Perl & Java

How do we use Perl and Java together? Unlike many other languages, that for example run in the JVM, it is not particularly easy to combine them. But that is not the idea.

A good starting point is thinking about houses and furniture. While it is perfectly possible to build houses of wood or furniture of concrete, the common practice is to build the house of concrete, stone (plus some other „hard“ materials) and to build furniture mostly of wood or materials that are somewhat like wood. There is a point behind this. The house should be durable and it remains the same for a long time. Changing the house is an expensive operation.

Furniture is individual and different people who use different parts of the house usually bring their own furniture. It is easy to change and it dues not need to be as hard, because being inside the house it is protected from wind, snow, rain and to some extent even temperature changes.

And now think about the tools that we use to build the house. They are not made of concrete or stone at all.

Materials have their strength and weaknesses. We can use the common materials for the task. We can substitute them to some extent. Good wooden houses exist, but wooden skyscrapers are rare.

We also have different programming languages with certain strengths and weaknesses. We can substitute them to some extent as well. Good programs exist that are written in many different languages, even combinations of languages. Who likes PHP? And who likes Wikipedia?

There are many good JVM languages, like Java, Scala, Kotlin, Clojure, JRuby, Ceylon, Groovy… They are widely accepted by the people who manage the budgets. And the operations teams know how to work with software in JVM languages. It is easy to find developers, maybe a lot easier for Java than for Ceylon. Ceylon and Kotlin came out at the same time and with very similar goals. Simply said: Kotlin won and Ceylon lost.  And the performance of JVM-lanauges is close enough to that of native C/C++, which is an amazing success of the developers who wrote and improved the JVM. We kindly ignore that this is at the expense of startup times and memory consumption, but even these issues are being worked on and we will see further progress with GraalVM. It runs on Linux servers, which is what we usually want to use, but it would also run on other common servers. This is excellent building material for houses.

The cons of JVM software: high memory footprint and startup times. The memory footprint can be solved by throwing some money and usually that is a reasonable option, when looking at the big picture. Startup times do not really matter, because we just let our server run for a long time.
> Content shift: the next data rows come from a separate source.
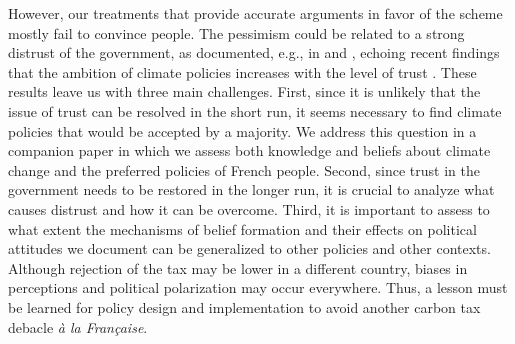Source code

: \documentclass[12pt]{article} %
\begin{document}
However, our treatments that provide accurate arguments in favor of the scheme mostly fail to convince people. The pessimism could be related to a strong distrust of the government, as documented, e.g., in \citet{alesina_intergenerational_2018} and \citet{algan_et_al_19}, echoing recent findings that the ambition of climate policies increases with the level of trust \citep{rafaty_perceptions_2018}. These results leave us with three main challenges. First, since it is unlikely that the issue of trust can be resolved in the short run, it seems necessary to find climate policies that would be accepted by a majority. We address this question in a companion paper \citep{douenne_french_2019} in which we assess both knowledge and beliefs about climate change and the preferred policies of French people. Second, since trust in the government needs to be restored in the longer run, it is crucial to analyze what causes distrust and how it can be overcome. Third, it is important to assess to what extent the mechanisms of belief formation and their effects on political attitudes we document can be generalized to other policies and other contexts. Although rejection of the tax may be lower in a different country, biases in perceptions and political polarization may occur everywhere. Thus, a lesson must be learned for policy design and implementation to avoid another carbon tax debacle \textit{à la Française}.

\newpage
\renewcommand{\url}[1]{\href{#1}{Link}}


\end{document}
So for scripts that do small to moderate size jobs on the command line, Perl seems to be superior to Java. When it comes to parsing text and using regular expressions, Perl profits from having the best regular expression engine, second maybe to that of Raku, which is former Perl6.

Perl can be used to edit Java programs. So you write a perl script that performs simple or more complex transformations on a possibly large set of Java classes or even creates Java classes. This allows to do things that are not available in the „refactoring tab“ of the IDE.

You can call Perl programs from Java to perform tasks that are impossible or too difficult to do in Java. Because Java chose to be „OS-independent“, certain lowlevel OS-functionality cannot be accessed from Java, but this is possible from Perl.

And Perl can be used to start Java programs. Today we see really horrible shell scripts to start something like Tomcat. For the windows variant they add a bat-file that is even much worse. A Perl script can much more easily setup the environment for this Java program and start it and there is no need to write it twice. Or use Perl scripts to perform installation tasks for the software.

Another interesting application is testing. Perl can be used to create automated test, to prepare test data or to parse result data. Or to anonymize data.

Most of these things can as well be done with Python and Ruby and probably some other languages. For certain tasks Ruby or Python are probably even better than Perl. And you can very well think of other JVM-languages instead of „Java“. Many of these things can be done with specific tools that serve the task well. Which can be a good idea, but it can also constrain you to what the tool supports, as in the refactoring case with the IDE as a tool.

It is sometimes a good idea, to combine a language like Clojure, Java, C, C++, Scala with a scripting language like Ruby, Python or Perl.